How to complete this task: Each line from the one holding "加密领域最可靠的区块链区块链以太坊支持基金会的克隆脚本。" through the final line of the data below is to be given again exactly, and no other line is to appear.
[Opening Material for this task section]
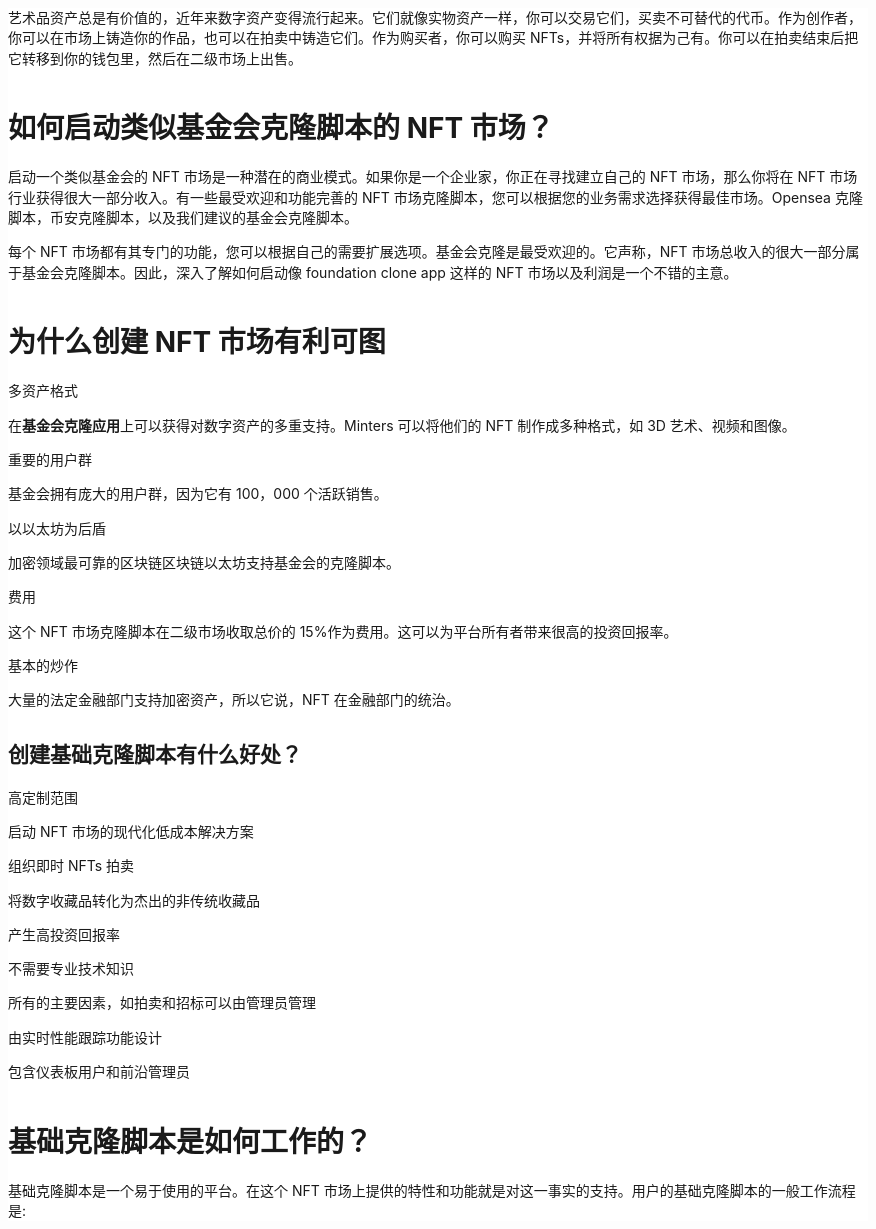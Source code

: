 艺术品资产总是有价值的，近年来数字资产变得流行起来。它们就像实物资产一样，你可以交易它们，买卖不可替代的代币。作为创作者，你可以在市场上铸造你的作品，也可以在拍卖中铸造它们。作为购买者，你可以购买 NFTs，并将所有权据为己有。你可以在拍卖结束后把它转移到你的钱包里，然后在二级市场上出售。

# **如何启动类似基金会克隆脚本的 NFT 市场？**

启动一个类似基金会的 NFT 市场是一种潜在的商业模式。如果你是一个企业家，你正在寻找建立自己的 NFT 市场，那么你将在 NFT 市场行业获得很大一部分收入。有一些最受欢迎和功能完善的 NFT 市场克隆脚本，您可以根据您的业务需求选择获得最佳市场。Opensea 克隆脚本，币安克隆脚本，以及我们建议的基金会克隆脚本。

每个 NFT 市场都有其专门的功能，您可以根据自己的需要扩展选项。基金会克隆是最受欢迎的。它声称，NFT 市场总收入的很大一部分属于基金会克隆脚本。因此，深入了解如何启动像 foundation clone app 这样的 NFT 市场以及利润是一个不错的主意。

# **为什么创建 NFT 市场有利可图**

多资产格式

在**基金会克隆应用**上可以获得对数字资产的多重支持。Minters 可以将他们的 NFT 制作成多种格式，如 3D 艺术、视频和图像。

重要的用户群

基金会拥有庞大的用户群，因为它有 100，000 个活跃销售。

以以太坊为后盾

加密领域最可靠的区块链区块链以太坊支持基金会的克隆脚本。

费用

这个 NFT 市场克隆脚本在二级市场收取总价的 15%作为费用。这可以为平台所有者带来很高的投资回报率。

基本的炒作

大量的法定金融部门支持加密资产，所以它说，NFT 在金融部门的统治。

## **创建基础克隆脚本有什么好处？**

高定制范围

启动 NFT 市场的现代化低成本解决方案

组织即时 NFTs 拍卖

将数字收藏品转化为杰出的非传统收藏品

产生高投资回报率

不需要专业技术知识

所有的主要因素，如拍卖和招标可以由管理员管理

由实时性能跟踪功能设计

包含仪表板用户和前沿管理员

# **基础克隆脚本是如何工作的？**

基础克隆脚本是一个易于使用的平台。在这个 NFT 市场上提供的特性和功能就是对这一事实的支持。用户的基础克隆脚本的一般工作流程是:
[Closing Material for this task section]
Exercise response:
加密领域最可靠的区块链区块链以太坊支持基金会的克隆脚本。

费用

这个 NFT 市场克隆脚本在二级市场收取总价的 15%作为费用。这可以为平台所有者带来很高的投资回报率。

基本的炒作

大量的法定金融部门支持加密资产，所以它说，NFT 在金融部门的统治。

## **创建基础克隆脚本有什么好处？**

高定制范围

启动 NFT 市场的现代化低成本解决方案

组织即时 NFTs 拍卖

将数字收藏品转化为杰出的非传统收藏品

产生高投资回报率

不需要专业技术知识

所有的主要因素，如拍卖和招标可以由管理员管理

由实时性能跟踪功能设计

包含仪表板用户和前沿管理员

# **基础克隆脚本是如何工作的？**

基础克隆脚本是一个易于使用的平台。在这个 NFT 市场上提供的特性和功能就是对这一事实的支持。用户的基础克隆脚本的一般工作流程是:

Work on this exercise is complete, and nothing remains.